To do: Only the lines with the string "name" are needed; return each of them from the entries below.
START Records provided
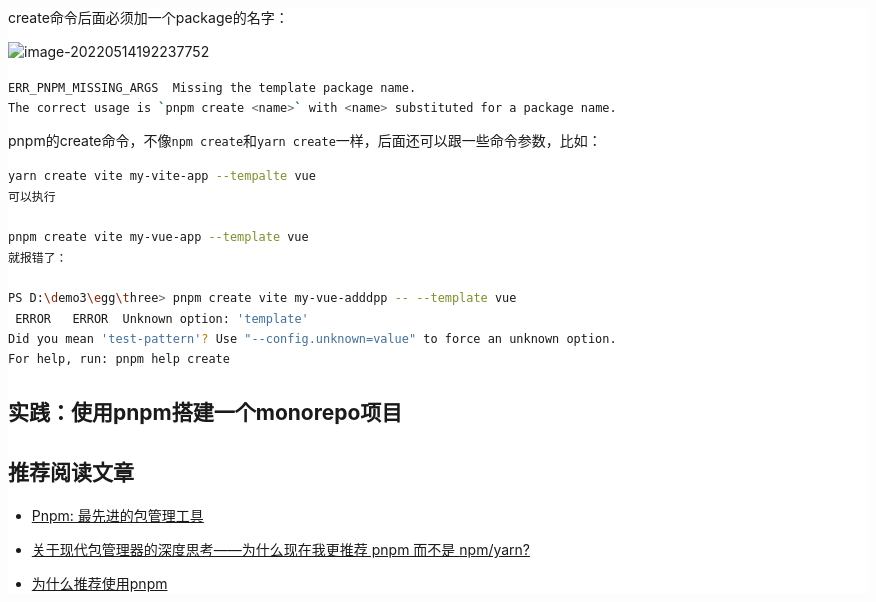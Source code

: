 

create命令后面必须加一个package的名字：

![image-20220514192237752](https://cdn.jsdelivr.net/gh/hsyq/assets/imgs/2022-05/202205141922782.png)

```bash
ERR_PNPM_MISSING_ARGS  Missing the template package name.
The correct usage is `pnpm create <name>` with <name> substituted for a package name.
```







pnpm的create命令，不像`npm create`和`yarn create`一样，后面还可以跟一些命令参数，比如：

```bash
yarn create vite my-vite-app --tempalte vue
可以执行

pnpm create vite my-vue-app --template vue
就报错了：

PS D:\demo3\egg\three> pnpm create vite my-vue-adddpp -- --template vue
 ERROR   ERROR  Unknown option: 'template'
Did you mean 'test-pattern'? Use "--config.unknown=value" to force an unknown option.
For help, run: pnpm help create
```







## 实践：使用pnpm搭建一个monorepo项目









## 推荐阅读文章



- [Pnpm: 最先进的包管理工具](https://zhuanlan.zhihu.com/p/404784010)

- [关于现代包管理器的深度思考——为什么现在我更推荐 pnpm 而不是 npm/yarn?](https://juejin.cn/post/6932046455733485575)
- [为什么推荐使用pnpm](https://zhuanlan.zhihu.com/p/419399115)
END Records provided
Task result:
ERR_PNPM_MISSING_ARGS  Missing the template package name.
The correct usage is `pnpm create <name>` with <name> substituted for a package name.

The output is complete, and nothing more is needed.